*** Dataset excerpts Section Begins ***

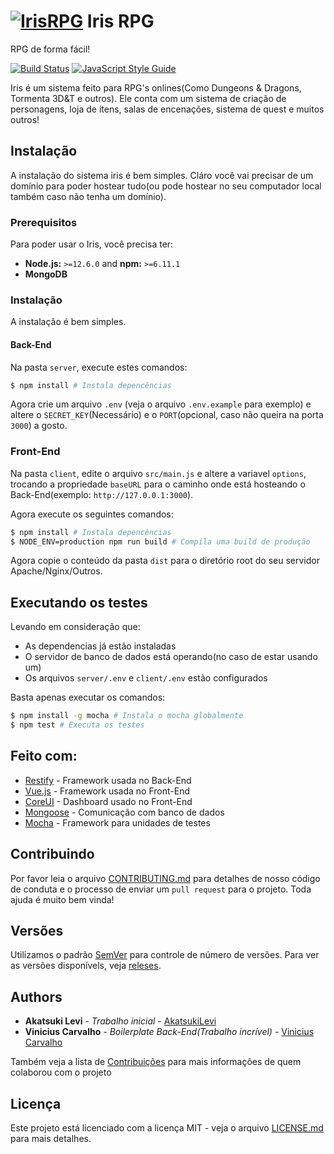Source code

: # [![IrisRPG](https://static.thenounproject.com/png/763027-200.png)](http://github.com/irisrpg/irisrpg) Iris RPG

  RPG de forma fácil!

  [![Build Status](https://travis-ci.org/irisrpg/irisrpg.svg?branch=master)](https://travis-ci.org/irisrpg/irisrpg)
  [![JavaScript Style Guide](https://img.shields.io/badge/code_style-standard-brightgreen.svg)](https://standardjs.com)

Iris é um sistema feito para RPG's onlines(Como Dungeons & Dragons, Tormenta 3D&T e outros).
Ele conta com um sistema de criação de personagens, loja de itens, salas de encenações, sistema de quest e muitos outros!

## Instalação

A instalação do sistema iris é bem simples. Cláro você vai precisar de um domínio para poder hostear tudo(ou pode hostear no seu computador local também caso não tenha um domínio).

### Prerequisitos

Para poder usar o Iris, você precisa ter:

- **Node.js:** `>=12.6.0` and **npm:** `>=6.11.1`
- **MongoDB**

### Instalação

A instalação é bem simples.

#### Back-End

Na pasta `server`, execute estes comandos:

```bash
$ npm install # Instala depencências
```
Agora crie um arquivo `.env` (veja o arquivo `.env.example` para exemplo) e altere o `SECRET_KEY`(Necessário) e o `PORT`(opcional, caso não queira na porta `3000`) a gosto.

### Front-End

Na pasta `client`, edite o arquivo `src/main.js` e altere a variavel `options`, trocando a propriedade `baseURL` para o caminho onde está hosteando o Back-End(exemplo: `http://127.0.0.1:3000`).

Agora execute os seguintes comandos:

```bash
$ npm install # Instala depencências
$ NODE_ENV=production npm run build # Compila uma build de produção
```

Agora copie o conteúdo da pasta `dist` para o diretório root do seu servidor Apache/Nginx/Outros.


## Executando os testes

Levando em consideração que:
- As dependencias já estão instaladas
- O servidor de banco de dados está operando(no caso de estar usando um)
- Os arquivos `server/.env` e `client/.env` estão configurados

Basta apenas executar os comandos:
```bash
$ npm install -g mocha # Instala o mocha globalmente
$ npm test # Executa os testes
```

## Feito com:

* [Restify](http://restify.com/) - Framework usada no Back-End
* [Vue.js](https://vuejs.org/) - Framework usada no Front-End
* [CoreUI](https://coreui.io/) - Dashboard usado no Front-End
* [Mongoose](https://mongoosejs.com/) - Comunicação com banco de dados
* [Mocha](https://mochajs.org/) - Framework para unidades de testes

## Contribuindo

Por favor leia o arquivo [CONTRIBUTING.md](https://gist.github.com/PurpleBooth/b24679402957c63ec426) para detalhes de nosso código de conduta e o processo de enviar um `pull request` para o projeto. Toda ajuda é muito bem vinda!

## Versões

Utilizamos o padrão [SemVer](http://semver.org/) para controle de número de versões. Para ver as versões disponívels, veja [releses](https://github.com/irisrpg/irisrpg/releases). 

## Authors

* **Akatsuki Levi** - *Trabalho inicial* - [AkatsukiLevi](https://github.com/akatsukilevi)
* **Vinicius Carvalho** - *Boilerplate Back-End(Trabalho incrível)* - [Vinicius Carvalho](https://github.com/carvalhoviniciusluiz)

Também veja a lista de [Contribuições](https://github.com/irisrpg/irisrpg/contributors) para mais informações de quem colaborou com o projeto

## Licença

Este projeto está licenciado com a licença MIT - veja o arquivo [LICENSE.md](LICENSE.md) para mais detalhes.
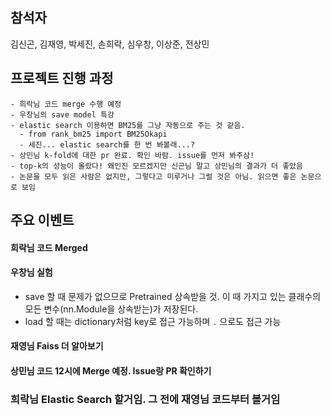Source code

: ## 참석자
김신곤, 김재영, 박세진, 손희락, 심우창, 이상준, 전상민

## 프로젝트 진행 과정
```
- 희락님 코드 merge 수행 예정
- 우창님의 save model 특강
- elastic search 이용하면 BM25를 그냥 자동으로 주는 것 같음.
  - from rank_bm25 import BM25Okapi
  - 세진... elastic search를 한 번 봐볼래...?
- 상민님 k-fold에 대한 pr 완료. 확인 바람. issue를 먼저 봐주삼!
- top-k의 성능이 올랐다! 왜인진 모르겠지만 신곤님 말고 상민님의 결과가 더 좋았음
- 논문을 모두 읽은 사람은 없지만, 그렇다고 미루거나 그럴 것은 아님. 읽으면 좋은 논문으로 보임
```
## 주요 이벤트
#### 희락님 코드 Merged

#### 우창님 실험
- save 할 때 문제가 없으므로 Pretrained 상속받을 것. 이 때 가지고 있는 클래수의 모든 변수(nn.Module을 상속받는)가 저장된다.
- load 할 때는 dictionary처럼 key로 접근 가능하며 `.` 으로도 접근 가능

#### 재영님 Faiss 더 알아보기

#### 상민님 코드 12시에 Merge 예정. Issue랑 PR 확인하기

### 희락님 Elastic Search 할거임. 그 전에 재영님 코드부터 볼거임
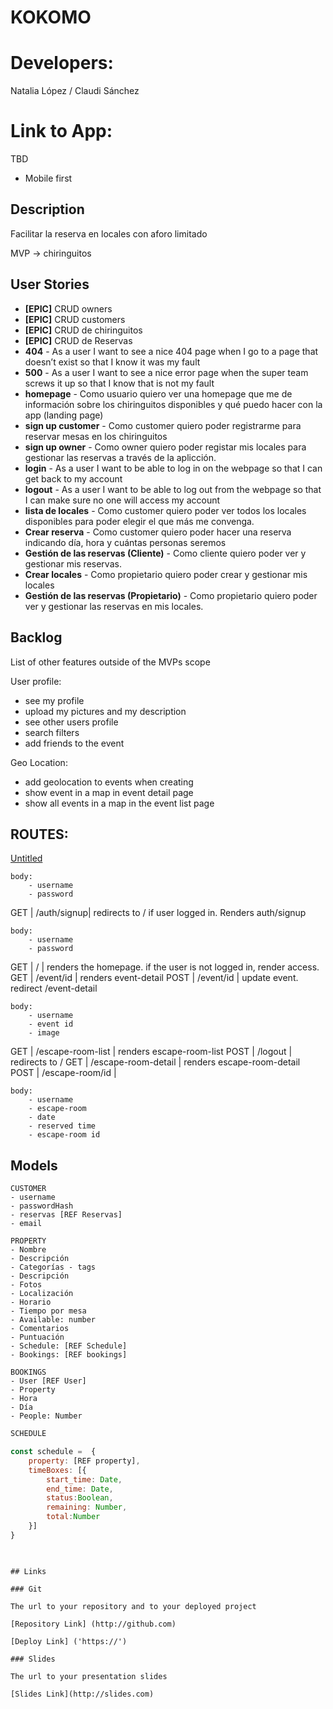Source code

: # KOKOMO

# **Developers:**

Natalia López / Claudi Sánchez

# **Link to App:**

TBD

- Mobile first

## **Description**

Facilitar la reserva en locales con aforo limitado

MVP → chiringuitos

## **User Stories**

- **[EPIC]** CRUD owners
- **[EPIC]** CRUD customers
- **[EPIC]** CRUD de chiringuitos
- **[EPIC]** CRUD de Reservas
- **404** - As a user I want to see a nice 404 page when I go to a page that doesn’t exist so that I know it was my fault
- **500** - As a user I want to see a nice error page when the super team screws it up so that I know that is not my fault
- **homepage** - Como usuario quiero ver una homepage que me de información sobre los chiringuitos disponibles y qué puedo hacer con la app (landing page)
- **sign up customer** - Como customer quiero poder registrarme para reservar mesas en los chiringuitos
- **sign up owner** - Como owner quiero poder registar mis locales para gestionar las reservas a través de la aplicción.
- **login** - As a user I want to be able to log in on the webpage so that I can get back to my account
- **logout** - As a user I want to be able to log out from the webpage so that I can make sure no one will access my account
- **lista de locales** - Como customer quiero poder ver todos los locales disponibles para poder elegir el que más me convenga.
- **Crear reserva** - Como customer quiero poder hacer una reserva indicando día, hora y cuántas personas seremos
- **Gestión de las reservas (Cliente)** - Como cliente quiero poder ver y gestionar mis reservas.
- **Crear locales** - Como propietario quiero poder crear y gestionar mis locales
- **Gestión de las reservas (Propietario)** - Como propietario quiero poder ver y gestionar las reservas en mis locales.

## **Backlog**

List of other features outside of the MVPs scope

User profile:

- see my profile
- upload my pictures and my description
- see other users profile
- search filters
- add friends to the event

Geo Location:

- add geolocation to events when creating
- show event in a map in event detail page
- show all events in a map in the event list page

## **ROUTES:**

[Untitled](https://www.notion.so/42ed78d181e741be85a42f660e773bb0)

```
body:
    - username
    - password

```

GET | /auth/signup| redirects to / if user logged in. Renders auth/signup

```
body:
    - username
    - password

```

GET | / | renders the homepage. if the user is not logged in, render access. GET | /event/id | renders event-detail POST | /event/id | update event. redirect /event-detail

```
body:
    - username
    - event id 
    - image

```

GET | /escape-room-list | renders escape-room-list POST | /logout | redirects to / GET | /escape-room-detail | renders escape-room-detail POST | /escape-room/id |

```
body:
    - username
    - escape-room
    - date
    - reserved time
    - escape-room id

```

## **Models**

```
CUSTOMER
- username
- passwordHash
- reservas [REF Reservas]
- email

```

```
PROPERTY
- Nombre
- Descripción
- Categorías - tags
- Descripción
- Fotos
- Localización
- Horario
- Tiempo por mesa
- Available: number
- Comentarios
- Puntuación
- Schedule: [REF Schedule]
- Bookings: [REF bookings]
```

```
BOOKINGS
- User [REF User]
- Property 
- Hora
- Día
- People: Number

```

```jsx
SCHEDULE

const schedule =  {
	property: [REF property],
	timeBoxes: [{
		start_time: Date,
		end_time: Date,
		status:Boolean,
		remaining: Number, 
		total:Number
	}]
}
 
```

```

## Links

### Git

The url to your repository and to your deployed project

[Repository Link] (http://github.com)

[Deploy Link] ('https://')

### Slides

The url to your presentation slides

[Slides Link](http://slides.com)

```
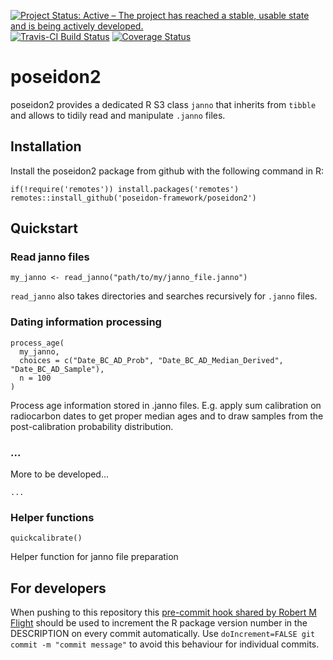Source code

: [![Project Status: Active – The project has reached a stable, usable state and is being actively developed.](https://www.repostatus.org/badges/latest/active.svg)](https://www.repostatus.org/#active)
[![Travis-CI Build Status](https://travis-ci.com/poseidon-framework/poseidon2.svg?branch=master)](https://travis-ci.com/poseidon-framework/poseidon2)
[![Coverage Status](https://img.shields.io/codecov/c/github/poseidon-framework/poseidon2/master.svg)](https://codecov.io/github/poseidon-framework/poseidon2?branch=master)

# poseidon2

poseidon2 provides a dedicated R S3 class `janno` that inherits from `tibble` and allows to tidily read and manipulate `.janno` files.

## Installation

Install the poseidon2 package from github with the following command in R:

```
if(!require('remotes')) install.packages('remotes')
remotes::install_github('poseidon-framework/poseidon2')
```

## Quickstart

### Read janno files

```
my_janno <- read_janno("path/to/my/janno_file.janno")
```

`read_janno` also takes directories and searches recursively for `.janno` files.

### Dating information processing

```
process_age(
  my_janno,
  choices = c("Date_BC_AD_Prob", "Date_BC_AD_Median_Derived", "Date_BC_AD_Sample"),
  n = 100
)
```

Process age information stored in .janno files. E.g. apply sum calibration on radiocarbon dates to get proper median ages and to draw samples from the post-calibration probability distribution.

### ...

More to be developed...

```
...
```

### Helper functions

```
quickcalibrate()
```

Helper function for janno file preparation

## For developers

When pushing to this repository this [pre-commit hook shared by Robert M Flight](https://rmflight.github.io/post/package-version-increment-pre-and-post-commit-hooks) should be used to increment the R package version number in the DESCRIPTION on every commit automatically. Use `doIncrement=FALSE git commit -m "commit message"` to avoid this behaviour for individual commits.
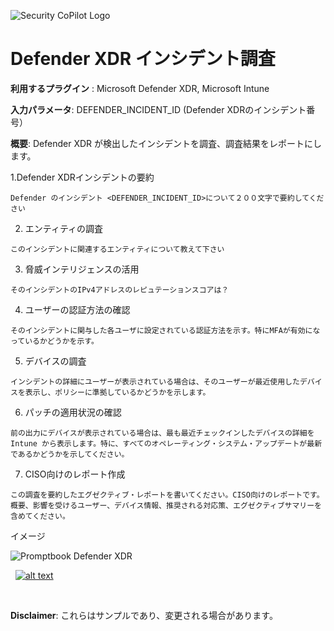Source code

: 
![Security CoPilot Logo](https://github.com/ninjyanaka/Copilot-For-Security/blob/main/Promptbook%20samples/ic_fluent_copilot_64_64%402x.png)  
# Defender XDR インシデント調査

**利用するプラグイン** : Microsoft Defender XDR, Microsoft Intune

**入力パラメータ**: DEFENDER_INCIDENT_ID (Defender XDRのインシデント番号）

**概要**: Defender XDR が検出したインシデントを調査、調査結果をレポートにします。

1.Defender XDRインシデントの要約
```
Defender のインシデント <DEFENDER_INCIDENT_ID>について２００文字で要約してください
```

2. エンティティの調査
```
このインシデントに関連するエンティティについて教えて下さい
```

3. 脅威インテリジェンスの活用
```
そのインシデントのIPv4アドレスのレピュテーションスコアは？
```

4. ユーザーの認証方法の確認
```
そのインシデントに関与した各ユーザに設定されている認証方法を示す。特にMFAが有効になっているかどうかを示す。
```

5. デバイスの調査
```
インシデントの詳細にユーザーが表示されている場合は、そのユーザーが最近使用したデバイスを表示し、ポリシーに準拠しているかどうかを示します。
```

6. パッチの適用状況の確認
```
前の出力にデバイスが表示されている場合は、最も最近チェックインしたデバイスの詳細を Intune から表示します。特に、すべてのオペレーティング・システム・アップデートが最新であるかどうかを示してください。
```

7. CISO向けのレポート作成
```
この調査を要約したエグゼクティブ・レポートを書いてください。CISO向けのレポートです。概要、影響を受けるユーザー、デバイス情報、推奨される対応策、エグゼクティブサマリーを含めてください。
```

イメージ

![Promptbook Defender XDR]()

&nbsp;
[![alt text](../../Images/backtotop.svg)](#Defender)

&nbsp;

**Disclaimer**: これらはサンプルであり、変更される場合があります。
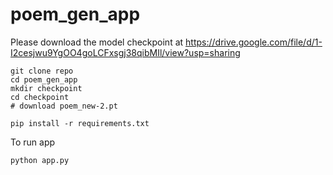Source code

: # poem_gen_app

Please download the model checkpoint at https://drive.google.com/file/d/1-I2cesjwu9YgOO4goLCFxsgj38qibMIl/view?usp=sharing
```
git clone repo
cd poem_gen_app
mkdir checkpoint
cd checkpoint
# download poem_new-2.pt

pip install -r requirements.txt
```

To run app
```
python app.py
```
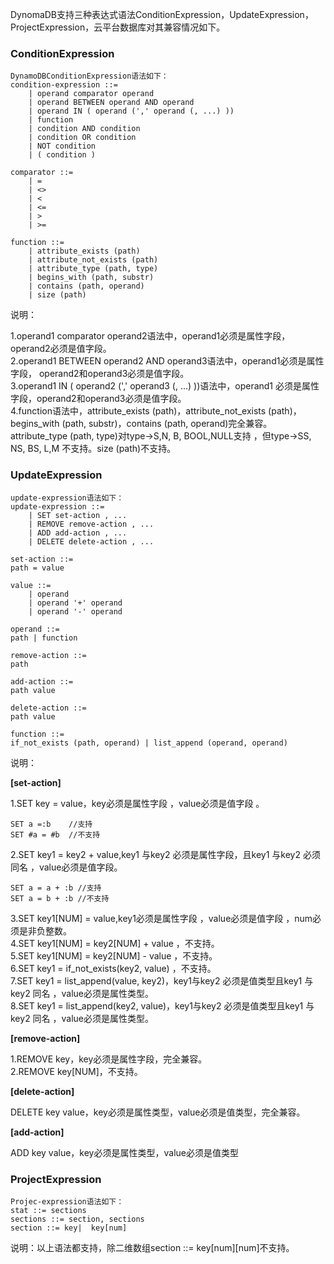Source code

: 

DynomaDB支持三种表达式语法ConditionExpression，UpdateExpression，ProjectExpression，云平台数据库对其兼容情况如下。
### ConditionExpression

```
DynamoDBConditionExpression语法如下：
condition-expression ::=
    | operand comparator operand
    | operand BETWEEN operand AND operand
    | operand IN ( operand (',' operand (, ...) ))
    | function 
    | condition AND condition 
    | condition OR condition
    | NOT condition 
    | ( condition )

comparator ::=
    | = 
    | <>
    | <
    | <= 
    | >
    | >=

function ::=
    | attribute_exists (path) 
    | attribute_not_exists (path) 
    | attribute_type (path, type) 
    | begins_with (path, substr) 
    | contains (path, operand)
    | size (path)

```

说明：

1.operand1 comparator operand2语法中，operand1必须是属性字段，operand2必须是值字段。 <br>
2.operand1 BETWEEN operand2 AND operand3语法中，operand1必须是属性字段， operand2和operand3必须是值字段。 <br>
3.operand1 IN ( operand2 (',' operand3 (, ...) ))语法中，operand1 必须是属性字段，operand2和operand3必须是值字段。<br>
4.function语法中，attribute_exists (path)，attribute_not_exists (path)，begins_with (path, substr)，contains (path, operand)完全兼容。attribute_type (path, type)对type->S,N, B, BOOL,NULL支持 ，但type->SS, NS, BS, L,M 不支持。size (path)不支持。


### UpdateExpression
```
update-expression语法如下：
update-expression ::=
    | SET set-action , ... 
    | REMOVE remove-action , ...  
    | ADD add-action , ... 
    | DELETE delete-action , ...

set-action ::=
path = value

value ::=
    | operand
    | operand '+' operand 
    | operand '-' operand

operand ::=
path | function

remove-action ::=
path

add-action ::=
path value

delete-action ::=
path value 

function ::=
if_not_exists (path, operand) | list_append (operand, operand)
```

说明：

**[set-action]**

1.SET key = value，key必须是属性字段 ，value必须是值字段 。

```
SET a =:b    //支持
SET #a = #b  //不支持
```

2.SET key1 = key2 + value,key1 与key2 必须是属性字段，且key1 与key2 必须同名 ，value必须是值字段。
 
```
SET a = a + :b //支持
SET a = b + :b //不支持
```

3.SET key1[NUM] = value,key1必须是属性字段  ，value必须是值字段  ，num必须是非负整数。<br>
4.SET key1[NUM] = key2[NUM] + value ，不支持。<br>
5.SET key1[NUM] = key2[NUM] - value ，不支持。<br>
6.SET key1 = if_not_exists(key2, value) ，不支持。<br>
7.SET key1 = list_append(value, key2)，key1与key2 必须是值类型且key1 与key2 同名 ，value必须是属性类型。<br>
8.SET key1 = list_append(key2, value)，key1与key2 必须是值类型且key1 与key2 同名 ，value必须是属性类型。

**[remove-action]**

1.REMOVE key，key必须是属性字段，完全兼容。<br>
2.REMOVE key[NUM]，不支持。

**[delete-action]**

DELETE key value，key必须是属性类型，value必须是值类型，完全兼容。

**[add-action]**

ADD key value，key必须是属性类型，value必须是值类型 

### ProjectExpression

```
Projec-expression语法如下：
stat ::= sections
sections ::= section, sections
section ::= key|  key[num]
```

说明：以上语法都支持，除二维数组section ::= key[num][num]不支持。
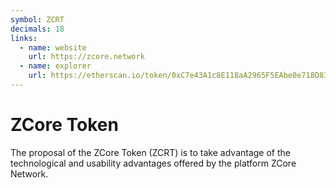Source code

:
 ```yaml
---
symbol: ZCRT
decimals: 18
links:
  - name: website
    url: https://zcore.network
  - name: explorer
    url: https://etherscan.io/token/0xC7e43A1c8E118aA2965F5EAbe0e718D83DB7A63C
---
```


# ZCore Token

The proposal of the ZCore Token (ZCRT) is to take advantage of the technological and usability advantages offered by the platform ZCore Network.
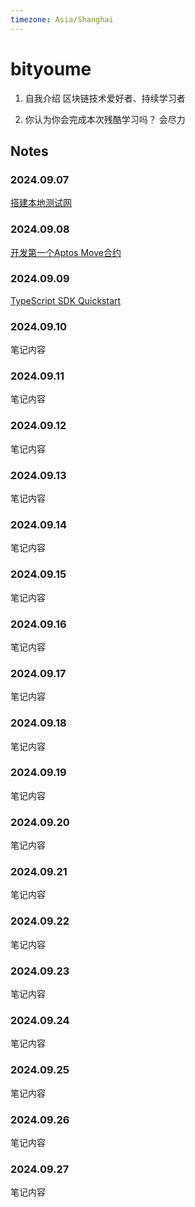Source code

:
 ```yaml
---
timezone: Asia/Shanghai
---
```


# bityoume

1. 自我介绍
   区块链技术爱好者、持续学习者

2. 你认为你会完成本次残酷学习吗？
   会尽力

## Notes

<!-- Content_START -->

### 2024.09.07

[搭建本地测试网](https://bityoume.github.io/intensive-colearning-aptos/%E6%90%AD%E5%BB%BA%E6%9C%AC%E5%9C%B0%E6%B5%8B%E8%AF%95%E7%BD%91.html)

### 2024.09.08

[开发第一个Aptos Move合约](https://bityoume.github.io/intensive-colearning-aptos/%E5%BC%80%E5%8F%91%E7%AC%AC%E4%B8%80%E4%B8%AAAptos_Move%E5%90%88%E7%BA%A6.html)

### 2024.09.09

[TypeScript SDK Quickstart](https://bityoume.github.io/intensive-colearning-aptos/ts_sdk_quickstart.html)

### 2024.09.10

笔记内容

### 2024.09.11

笔记内容

### 2024.09.12

笔记内容

### 2024.09.13

笔记内容

### 2024.09.14

笔记内容

### 2024.09.15

笔记内容

### 2024.09.16

笔记内容

### 2024.09.17

笔记内容

### 2024.09.18

笔记内容

### 2024.09.19

笔记内容

### 2024.09.20

笔记内容

### 2024.09.21

笔记内容

### 2024.09.22

笔记内容

### 2024.09.23

笔记内容

### 2024.09.24

笔记内容

### 2024.09.25

笔记内容

### 2024.09.26

笔记内容

### 2024.09.27

笔记内容

<!-- Content_END -->
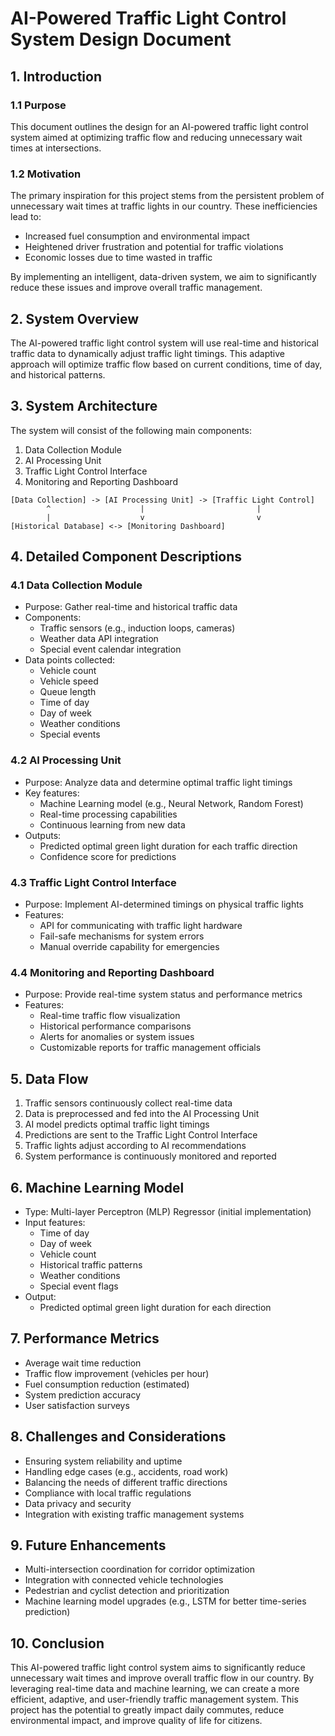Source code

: # AI-Powered Traffic Light Control System Design Document

## 1. Introduction

### 1.1 Purpose
This document outlines the design for an AI-powered traffic light control system aimed at optimizing traffic flow and reducing unnecessary wait times at intersections.

### 1.2 Motivation
The primary inspiration for this project stems from the persistent problem of unnecessary wait times at traffic lights in our country. These inefficiencies lead to:
- Increased fuel consumption and environmental impact
- Heightened driver frustration and potential for traffic violations
- Economic losses due to time wasted in traffic

By implementing an intelligent, data-driven system, we aim to significantly reduce these issues and improve overall traffic management.

## 2. System Overview

The AI-powered traffic light control system will use real-time and historical traffic data to dynamically adjust traffic light timings. This adaptive approach will optimize traffic flow based on current conditions, time of day, and historical patterns.

## 3. System Architecture

The system will consist of the following main components:

1. Data Collection Module
2. AI Processing Unit
3. Traffic Light Control Interface
4. Monitoring and Reporting Dashboard

```
[Data Collection] -> [AI Processing Unit] -> [Traffic Light Control]
        ^                    |                         |
        |                    v                         v
[Historical Database] <-> [Monitoring Dashboard]
```

## 4. Detailed Component Descriptions

### 4.1 Data Collection Module

- Purpose: Gather real-time and historical traffic data
- Components:
  - Traffic sensors (e.g., induction loops, cameras)
  - Weather data API integration
  - Special event calendar integration
- Data points collected:
  - Vehicle count
  - Vehicle speed
  - Queue length
  - Time of day
  - Day of week
  - Weather conditions
  - Special events

### 4.2 AI Processing Unit

- Purpose: Analyze data and determine optimal traffic light timings
- Key features:
  - Machine Learning model (e.g., Neural Network, Random Forest)
  - Real-time processing capabilities
  - Continuous learning from new data
- Outputs:
  - Predicted optimal green light duration for each traffic direction
  - Confidence score for predictions

### 4.3 Traffic Light Control Interface

- Purpose: Implement AI-determined timings on physical traffic lights
- Features:
  - API for communicating with traffic light hardware
  - Fail-safe mechanisms for system errors
  - Manual override capability for emergencies

### 4.4 Monitoring and Reporting Dashboard

- Purpose: Provide real-time system status and performance metrics
- Features:
  - Real-time traffic flow visualization
  - Historical performance comparisons
  - Alerts for anomalies or system issues
  - Customizable reports for traffic management officials

## 5. Data Flow

1. Traffic sensors continuously collect real-time data
2. Data is preprocessed and fed into the AI Processing Unit
3. AI model predicts optimal traffic light timings
4. Predictions are sent to the Traffic Light Control Interface
5. Traffic lights adjust according to AI recommendations
6. System performance is continuously monitored and reported

## 6. Machine Learning Model

- Type: Multi-layer Perceptron (MLP) Regressor (initial implementation)
- Input features:
  - Time of day
  - Day of week
  - Vehicle count
  - Historical traffic patterns
  - Weather conditions
  - Special event flags
- Output:
  - Predicted optimal green light duration for each direction

## 7. Performance Metrics

- Average wait time reduction
- Traffic flow improvement (vehicles per hour)
- Fuel consumption reduction (estimated)
- System prediction accuracy
- User satisfaction surveys

## 8. Challenges and Considerations

- Ensuring system reliability and uptime
- Handling edge cases (e.g., accidents, road work)
- Balancing the needs of different traffic directions
- Compliance with local traffic regulations
- Data privacy and security
- Integration with existing traffic management systems

## 9. Future Enhancements

- Multi-intersection coordination for corridor optimization
- Integration with connected vehicle technologies
- Pedestrian and cyclist detection and prioritization
- Machine learning model upgrades (e.g., LSTM for better time-series prediction)

## 10. Conclusion

This AI-powered traffic light control system aims to significantly reduce unnecessary wait times and improve overall traffic flow in our country. By leveraging real-time data and machine learning, we can create a more efficient, adaptive, and user-friendly traffic management system. This project has the potential to greatly impact daily commutes, reduce environmental impact, and improve quality of life for citizens.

*** Dataset excerpts Section Ends ***

Every line containing the word "server" must be copied from the material above.

Na pasta `server`, execute estes comandos:
- Os arquivos `server/.env` e `client/.env` estão configurados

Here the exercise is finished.